The above is an example of a literary novel NOT written in present tense. Thank Goodness! :D
Question: I read a book this week where everything was written in the present tense? Is that right? I'm just asking because I never actually noticed one before.
Answer: Well it's not wrong, but.. Back in the dark ages, when I was in college and the NEW YORKER featured short stories by Famous Lights of the Literary World such as John Updike and J. D. Salinger, they almost always were written in present tense instead of past. They were copied right and left. It became a literary conceit among those who aspired to literary heights, to write in present tense and to do so, seemed to denote that one was an icon of Literature, with a capital L. Or aspired to be one.
But then other people, even writers of thrillers, began to use present tense and it became passe, rather than an earmark of the truly literary to use preseent tense for narrative. People like John Grisham and Lisa Scottoline wantered into the previously holy literary territory of present-tense fiction and wrote Whole Books in it, though that eventuality had been scoffed at as impossible by the originators of the trend.

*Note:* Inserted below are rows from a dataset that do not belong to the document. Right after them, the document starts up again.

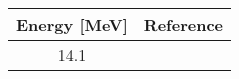 \centering
\begin{tabular}{c c}
    \toprule
    \bf{Energy [MeV]} & \bf{Reference} \\
    \midrule
    14.1 & \cite{Meier1969}\\
    \bottomrule
\end{tabular}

As a writer and a publisher I deplore the practice of tense bending as I feel it makes the narrative too easily confused with the dialogue. Not to mention that almost everyone then uses plain past tense for flashback, which reads like regular narrative to every reader...and promotes time-confusion. In fact whenever I see a manuscript that begins:
Angela walks down the street, looking neither left nor right.
It makes me want to hit the return button -- that's yet another reason whey we select books by committee.
I am far too easily irritated.
In today's market, using present tense only serves to confuse people like you and me.
Usually, fiction is written in past tense, dialogue in present tense (because the people are speaking in present time of the story, even if it's historical fiction), and flashbacks in past perfect tense to distinguish them from the regular past tense of the story's narrative.
Present tense (used in experimental fiction):
I walk toward town. The distant buildings shimmer beneath the summer sun. "This is a hot day!" I say, though there is no one around to hear me.
Past tense, used in most fiction:
I walked toward town. The distant buildings shimmered beneath the summer sun. "This is a hot day!" I said, though there was no one around to hear me.
Past perfect tense, used in flashbacks:
I had been walking toward town. The distant buildings had shimmered beneath the summer sun. "This is a hot day!" I said, though no one had been around to hear me.
Okay the same nothing happens in all three, right. So is there a place for present tense???
Yes. Write your SYNOPSIS in present tense and then STOP. Don't play around with narrative tenses just to show off.